The words integration and construction are in the EU vocabulary, so not sure why do you state that is convenient. But after all these days and all these posts, I am not also that interested.

If you want to agree to disagree it is fine. We can move on. If you don’t want to agree to disagree, that is also fine by me, I will probably move on alone.
This is an exceptionally difficult post to respond to. I’m going to make it easier for us both by providing a single response rather than going line by line.

The EU does have a public service as it provides certain funds and grants. There is also a civil service/bureaucracy/admin as part of the EU, so it very much does provide a public service – to the citizens of the EU…as another state would do.

I may have introduced that link into this thread, but even if I did, you then used it as an example of why I should not consider the EU a state, at that point it became your source so please don’t try and distance yourself from it in retrospect.
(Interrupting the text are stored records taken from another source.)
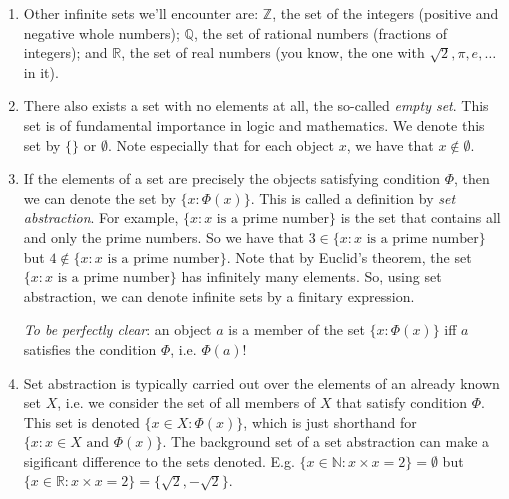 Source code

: \begin{enumerate}[{\thesection}.1]
	\item Other infinite sets we'll encounter are: $\mathbb{Z}$, the set of the integers (positive and negative whole numbers); $\mathbb{Q}$, the set of rational numbers (fractions of integers); and $\mathbb{R}$, the set of real numbers (you know, the one with $\sqrt 2,\pi,e, \dots$ in it). 
	
	\item There also exists a set with no elements at all, the so-called \emph{empty set}. This set is of fundamental importance in logic and mathematics. We denote this set by $\{\}$ or $\emptyset$. Note especially that for each object $x$, we have that $x\notin \emptyset$. 
		
	\item If the elements of a set are precisely the objects satisfying condition $\Phi$, then we can denote the set by $\{x:\Phi(x)\}$. This is called a definition by \emph{set abstraction}. For example, $\{x:x\text{ is a prime number}\}$ is the set that contains all and only the prime numbers. So we have that $3\in \{x:x\text{ is a prime number}\}$ but $4\notin \{x:x\text{ is a prime number}\}$. Note that by Euclid's theorem, the set $\{x:x\text{ is a prime number}\}$ has infinitely many elements. So, using set abstraction, we can denote infinite sets by a finitary expression.
	
	 \emph{To be perfectly clear}: an object $a$ is a member of the set $\{x:\Phi(x)\}$ iff $a$ satisfies the condition $\Phi$, i.e. $\Phi(a)$!
	 
	
	\item Set abstraction is typically carried out over the elements of an already known set $X$, i.e. we consider the set of all members of $X$ that satisfy condition $\Phi$. This set is denoted $\{x\in X: \Phi(x)\}$, which is just shorthand for $\{x: x\in X\text{ and }\Phi(x)\}$. The background set of a set abstraction can make a sigificant difference to the sets denoted. E.g. $\{x\in \mathbb{N}: x\times x=2\}=\emptyset$ but $\{x\in\mathbb{R}:x\times x=2\}=\{\sqrt 2, -\sqrt 2\}$.
	

\end{enumerate}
Then you attack this source by saying it’s not academic enough. Very bizarre

Again, aside from e.Europe, no nation joined the EU – they joined the EEC or the coal and steel community. No nation, aside from the UK has had a referendum on the EU. The Lisbon treaty was put to a ref in Ireland, which they rejected. Then on the second attempt it went through. Not suspicious though I’m sure you’ll say.

Even if they did, the fact remains that member states are not sovereign within the system as - AGAIN – the EU makes laws, at the EU level, which must be applied to the member state and not the other way around. If a country in Portugal can make local laws but national laws must be implemented, however their local laws don’t apply to other countries, then there is a clear line of sovereignty leading up to the national law. If you understand this then you can understand why the EU is the supreme or sovereign entity.
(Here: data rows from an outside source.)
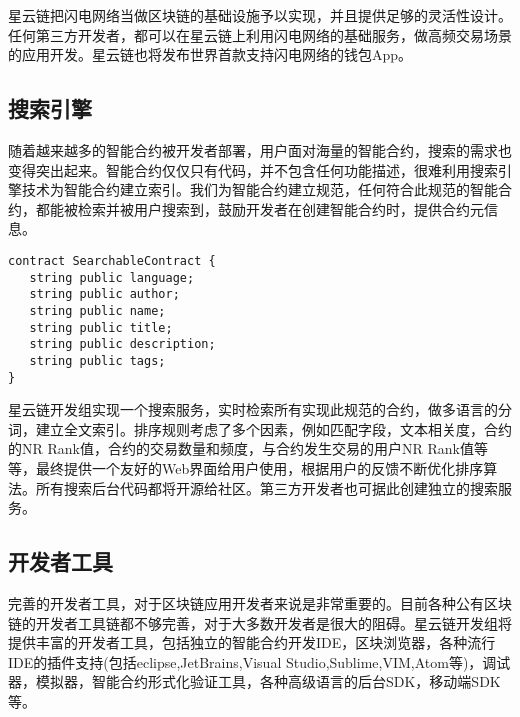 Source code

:星云链把闪电网络当做区块链的基础设施予以实现，并且提供足够的灵活性设计。任何第三方开发者，都可以在星云链上利用闪电网络的基础服务，做高频交易场景的应用开发。星云链也将发布世界首款支持闪电网络的钱包App。


\subsection{搜索引擎}
随着越来越多的智能合约被开发者部署，用户面对海量的智能合约，搜索的需求也变得突出起来。智能合约仅仅只有代码，并不包含任何功能描述，很难利用搜索引擎技术为智能合约建立索引。我们为智能合约建立规范，任何符合此规范的智能合约，都能被检索并被用户搜索到，鼓励开发者在创建智能合约时，提供合约元信息。

\begin{lstlisting}[frame=single]
contract SearchableContract {
   string public language;
   string public author;
   string public name;
   string public title;
   string public description;
   string public tags;
}
\end{lstlisting}

星云链开发组实现一个搜索服务，实时检索所有实现此规范的合约，做多语言的分词，建立全文索引。排序规则考虑了多个因素，例如匹配字段，文本相关度，合约的NR Rank值，合约的交易数量和频度，与合约发生交易的用户NR Rank值等等，最终提供一个友好的Web界面给用户使用，根据用户的反馈不断优化排序算法。所有搜索后台代码都将开源给社区。第三方开发者也可据此创建独立的搜索服务。

\subsection{开发者工具}
完善的开发者工具，对于区块链应用开发者来说是非常重要的。目前各种公有区块链的开发者工具链都不够完善，对于大多数开发者是很大的阻碍。星云链开发组将提供丰富的开发者工具，包括独立的智能合约开发IDE，区块浏览器，各种流行IDE的插件支持(包括eclipse,JetBrains,Visual Studio,Sublime,VIM,Atom等)，调试器，模拟器，智能合约形式化验证工具，各种高级语言的后台SDK，移动端SDK等。
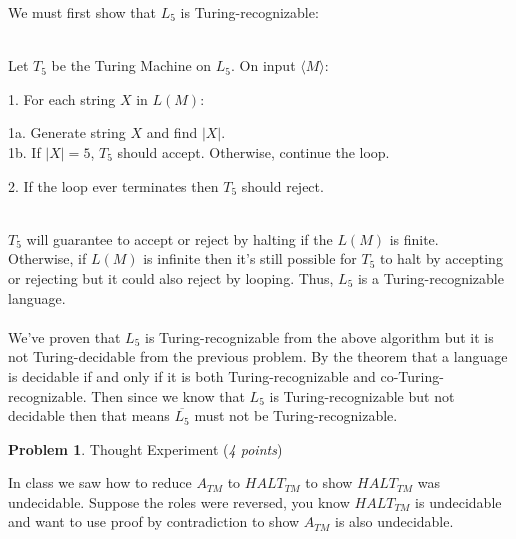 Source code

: \documentclass[11pt]{article}
\theoremstyle{definition}
\theoremstyle{theorem}
\newtheorem{prob}{Problem}
\begin{document}
\noindent We must first show that $L_{5}$ is Turing-recognizable: \\~\\
\hspace*{0.9cm}
\begin{minipage}{1.8\textwidth}
Let $T_{5}$ be the Turing Machine on $L_{5}$. On input $\langle M \rangle$: \\
\hspace*{1.2cm}
\begin{minipage}{1.8\textwidth}
\vspace*{0.5cm}
1. For each string $X$ in $L(M)$: \\
	\hspace*{1.7cm}
	\begin{minipage}{0.75\textwidth}
	1a. Generate string $X$ and find $|X|$. \\
	1b. If $|X| = 5$, $T_{5}$ should accept. Otherwise, continue the loop. 
	\vspace*{0.5cm}	
	\end{minipage}

2. If the loop ever terminates then $T_{5}$ should reject.  \\~\\
\end{minipage}
\end{minipage}

\noindent$T_{5}$ will guarantee to accept or reject by halting if the $L(M)$ is finite. \\
Otherwise, if $L(M)$ is infinite then it's still possible for $T_{5}$ to halt by accepting or rejecting but it could also reject by looping. Thus, $L_{5}$ is a Turing-recognizable language. \\~\\
We've proven that $L_{5}$ is Turing-recognizable from the above algorithm but it is not Turing-decidable from the previous problem. By the theorem that a language is decidable if and only if it is both Turing-recognizable and co-Turing-recognizable. Then since we know that $L_{5}$ is Turing-recognizable but not decidable then that means $\overline{L_{5}}$ must not be Turing-recognizable.



\newpage

\begin{prob} Thought Experiment (\emph{4 points})\end{prob}

In class we saw how to reduce $A_{TM}$ to $HALT_{TM}$ to show $HALT_{TM}$ was undecidable. Suppose the roles were reversed, you know $HALT_{TM}$ is undecidable and want to use proof by contradiction to show $A_{TM}$ is also undecidable.
\end{document}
Have you considered that the EU has declared itself a state because of the resistance to that, even from pro-EU supporters as this thread shows? When the time is right this will happen, an “ever closer union” will get….closer.

Not sure why you think a military is a fundamental part of having a state, is this just an opinion because it doesn’t follow any information I’ve yet come across (List of countries without armed forces - Wikipedia)
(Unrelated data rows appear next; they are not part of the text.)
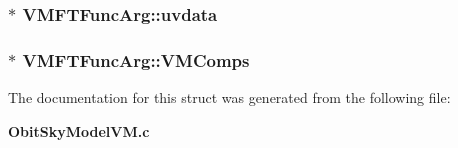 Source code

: \subsubsection{$\ast$ {\bf VMFTFunc\-Arg::uvdata}}\label{structVMFTFuncArg_o3}


\subsubsection{$\ast$ {\bf VMFTFunc\-Arg::VMComps}}\label{structVMFTFuncArg_o10}




The documentation for this struct was generated from the following file:\begin{CompactItemize}
\item 
{\bf Obit\-Sky\-Model\-VM.c}\end{CompactItemize}
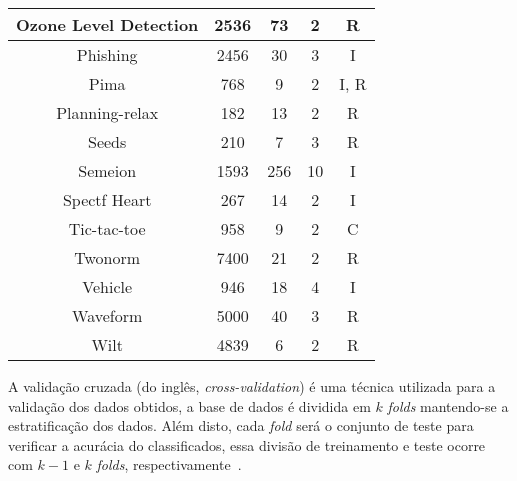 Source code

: \begin{table}[h]
\begin{tabular}{|c|c|c|c|c|}
            Ozone Level Detection           & 2536  &  73 &  2 & R \\ \hline
            Phishing                        & 2456  &  30 &  3 & I \\ \hline
            Pima                            &  768  &   9 &  2 & I, R \\ \hline
            Planning-relax                  &  182  &  13 &  2 & R \\ \hline
            Seeds                           &  210  &   7 &  3 & R \\ \hline
            Semeion                         & 1593  & 256 & 10 & I \\ \hline
            Spectf Heart                    &  267  &  14 &  2 & I \\ \hline
            Tic-tac-toe                     &  958  &   9 &  2 & C \\ \hline
            Twonorm                         & 7400  &  21 &  2 & R \\ \hline
            Vehicle                         &  946  &  18 &  4 & I \\ \hline
            Waveform                        & 5000  &  40 &  3 & R \\ \hline
            Wilt                            & 4839  &   6 &  2 & R \\ \hline
        \end{tabular}
        \label{tab:bases-de-dados}
    \end{table}
    
    
    
    A validação cruzada (do inglês, \textit{cross\hyp{validation}}) é uma técnica utilizada para a validação dos dados obtidos, a base de dados é dividida em $k$ \textit{folds} mantendo\hyp{se} a estratificação dos dados. Além disto, cada \textit{fold} será o conjunto de teste para verificar a acurácia do classificados, essa divisão de treinamento e teste ocorre com $k - 1$ e $k$ \textit{folds}, respectivamente~\cite{wong2015cross}.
So, now I shall wait for your next minor point to argue, please look at the big picture and the mechanisms and attributes of the EU then compare against your own country and consider what’s missing.

Would be great for someone to try and argue that Germany is a state because I don’t think it is anymore, same with Portugal…..
 

Baldtastic

Ad Honorem
Aug 2009
5,541
Londinium
(emphasis mine)
You didn't convinced me yet, so no, I don't mean the EU is no longer a state, as I never believed EU is a state.



You don't have to accept any of all those, as it isn't about that.

You said that EU is a state, I said it lacks a couple of attributes defining the modern state.

Amongst them, the military aspects.

I gave You the legal texts, You have the liberty to compare to any legal texts defining the military aspects of any state. Preferably, comparing with what You (and the general consensus) consider undoubtedly a state.
List out the attributes the EU would require to be a state. I shall then compare this against, say, Germany and we can see if we both agree the EU is not a state (like Germany)...I dare you to :)
 

Naomasa298

Forum Staff
Apr 2010
35,491
T'Republic of Yorkshire
The EU is not a state.

It's an unaccountable supra-national organisation that has appropriated and usurped many of the powers of a state.
 

deaf tuner

Ad Honoris
Oct 2013
14,671
Europix
List out the attributes the EU would require to be a state. I shall then compare this against, say, Germany and we can see if we both agree the EU is not a state (like Germany)...I dare you to :)
I've did it more than once, my friend.

But ok, I'll repeat the most important:

- military
- budged
- taxes
- territory
- population
- juridical system

This:
The EU is not a state.

It's an unaccountable supra-national organisation that has appropriated and usurped many of the powers of a state.
is a good definition.

One (a pro-EU) could object to the use of some terms ("usurped", for example) but that is simply a difference of opinion, of interpretation, thus debatable.

But Naomasa's definition itself definitely stands.